The problem: Your answer should be the exact lines of the records, starting with the one containing "Map&lt;String, MqDetail&gt;&gt;** |" and running to the end.

(Records drawn from a dataset)
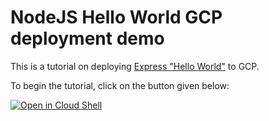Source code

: # NodeJS Hello World GCP deployment demo

This is a tutorial on deploying [Express "Hello World"](https://expressjs.com/en/starter/hello-world.html) to GCP.

To begin the tutorial, click on the button given below:

[![Open in Cloud Shell](http://gstatic.com/cloudssh/images/open-btn.png)](https://console.cloud.google.com/cloudshell/open?git_repo=https://github.com/kingdan/Google-Cloud-Shell-Walkthrough&tutorial=helloworld.md)
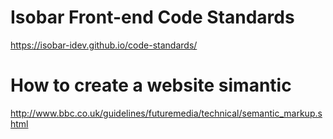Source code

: # Isobar Front-end Code Standards
https://isobar-idev.github.io/code-standards/
# How to create a website simantic
http://www.bbc.co.uk/guidelines/futuremedia/technical/semantic_markup.shtml
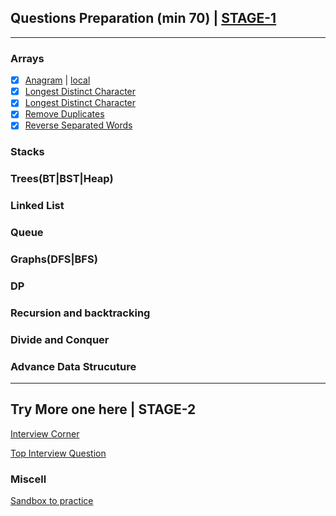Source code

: ## Questions Preparation (min 70) | [STAGE-1](track.md)
---
### Arrays
- [x] [Anagram](https://www.geeksforgeeks.org/check-whether-two-strings-are-anagram-of-each-other/) | [local](../practice/array/Anagram.java)
- [x] [Longest Distinct Character]()
- [x] [Longest Distinct Character]()
- [x] [Remove Duplicates]()
- [x] [Reverse Separated Words]()

### Stacks

### Trees(BT|BST|Heap)

### Linked List

### Queue

### Graphs(DFS|BFS)

### DP

### Recursion and backtracking

### Divide and Conquer

### Advance Data Strucuture

---
## Try More one here | STAGE-2
[Interview Corner](https://www.geeksforgeeks.org/company-interview-corner/)

[Top Interview Question](https://leetcode.com/explore/interview/card/top-interviw-questions-medium)

### Miscell
[Sandbox to practice](https://coderpad.io/launch-sandbox)
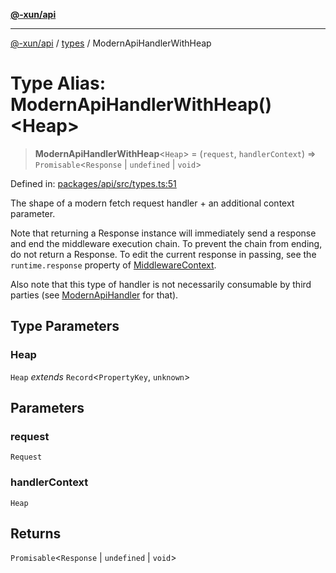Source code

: [**@-xun/api**](../../README.md)

***

[@-xun/api](../../README.md) / [types](../README.md) / ModernApiHandlerWithHeap

# Type Alias: ModernApiHandlerWithHeap()\<Heap\>

> **ModernApiHandlerWithHeap**\<`Heap`\> = (`request`, `handlerContext`) => `Promisable`\<`Response` \| `undefined` \| `void`\>

Defined in: [packages/api/src/types.ts:51](https://github.com/Xunnamius/api-utils/blob/183a3e5b3fec7a1bf06d5be3da477b72510b5586/packages/api/src/types.ts#L51)

The shape of a modern fetch request handler + an additional context
parameter.

Note that returning a Response instance will immediately send a
response and end the middleware execution chain. To prevent the chain from
ending, do not return a Response. To edit the current response in
passing, see the `runtime.response` property of [MiddlewareContext](MiddlewareContext.md).

Also note that this type of handler is not necessarily consumable by third
parties (see [ModernApiHandler](ModernApiHandler.md) for that).

## Type Parameters

### Heap

`Heap` *extends* `Record`\<`PropertyKey`, `unknown`\>

## Parameters

### request

`Request`

### handlerContext

`Heap`

## Returns

`Promisable`\<`Response` \| `undefined` \| `void`\>
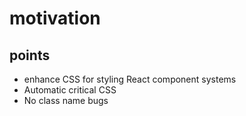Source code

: # motivation

## points
- enhance CSS for styling React component systems
- Automatic critical CSS
- No class name bugs
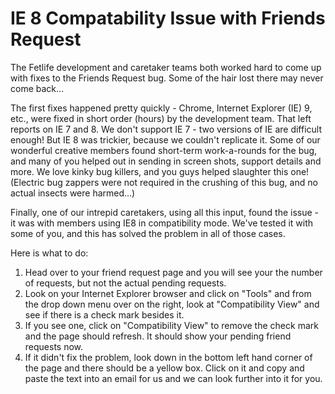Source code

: # IE 8 Compatability Issue with Friends Request

The Fetlife development and caretaker teams both worked hard to come up with fixes to the Friends Request bug. Some of the hair lost there may never come back...

The first fixes happened pretty quickly - Chrome, Internet Explorer (IE) 9, etc., were fixed in short order (hours) by the development team. That left reports on IE 7 and 8. We don't support IE 7 - two versions of IE are difficult enough! But IE 8 was trickier, because we couldn't replicate it. Some of our wonderful creative members found short-term work-a-rounds for the bug, and many of you helped out in sending in screen shots, support details and more. We love kinky bug killers, and you guys helped slaughter this one! (Electric bug zappers were not required in the crushing of this bug, and no actual insects were harmed...)

Finally, one of our intrepid caretakers, using all this input, found the issue - it was with members using IE8 in compatibility mode. We've tested it with some of you, and this has solved the problem in all of those cases.

Here is what to do:

1. Head over to your friend request page and you will see your the number of requests, but not the actual pending requests.
2. Look on your Internet Explorer browser and click on "Tools" and from the drop down menu over on the right, look at "Compatibility View" and see if there is a check mark besides it.
3. If you see one, click on "Compatibility View" to remove the check mark and the page should refresh. It should show your pending friend requests now.
4. If it didn't fix the problem, look down in the bottom left hand corner of the page and there should be a yellow box. Click on it and copy and paste the text into an email for us and we can look further into it for you.
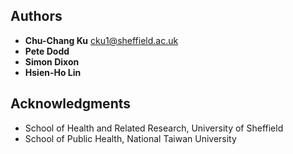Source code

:## Authors

* **Chu-Chang Ku** <cku1@sheffield.ac.uk>
* **Pete Dodd**
* **Simon Dixon**
* **Hsien-Ho Lin**


## Acknowledgments

* School of Health and Related Research, University of Sheffield
* School of Public Health, National Taiwan University





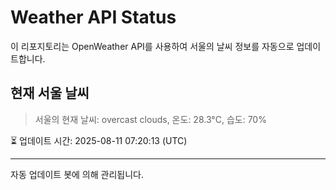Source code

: 
# Weather API Status

이 리포지토리는 OpenWeather API를 사용하여 서울의 날씨 정보를 자동으로 업데이트합니다.

## 현재 서울 날씨
> 서울의 현재 날씨: overcast clouds, 온도: 28.3°C, 습도: 70%

⏳ 업데이트 시간: 2025-08-11 07:20:13 (UTC)

---
자동 업데이트 봇에 의해 관리됩니다.
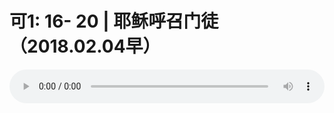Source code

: # 可1: 16- 20 | 耶稣呼召门徒（2018.02.04早）

<audio style="width: 100%;" preload="false" controls controlslist="nodownload"><source src="//cdn.simai.ml/audio/mp3/old/21335.mp3" type="audio/mpeg">Your browser does not support the audio element.</audio>


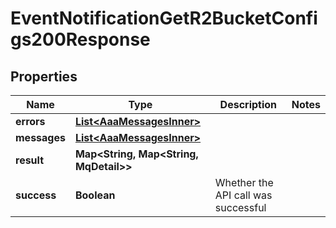 

# EventNotificationGetR2BucketConfigs200Response


## Properties

| Name | Type | Description | Notes |
|------------ | ------------- | ------------- | -------------|
|**errors** | [**List&lt;AaaMessagesInner&gt;**](AaaMessagesInner.md) |  |  |
|**messages** | [**List&lt;AaaMessagesInner&gt;**](AaaMessagesInner.md) |  |  |
|**result** | **Map&lt;String, Map&lt;String, MqDetail&gt;&gt;** |  |  |
|**success** | **Boolean** | Whether the API call was successful |  |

Written answer:
|**result** | **Map&lt;String, Map&lt;String, MqDetail&gt;&gt;** |  |  |
|**success** | **Boolean** | Whether the API call was successful |  |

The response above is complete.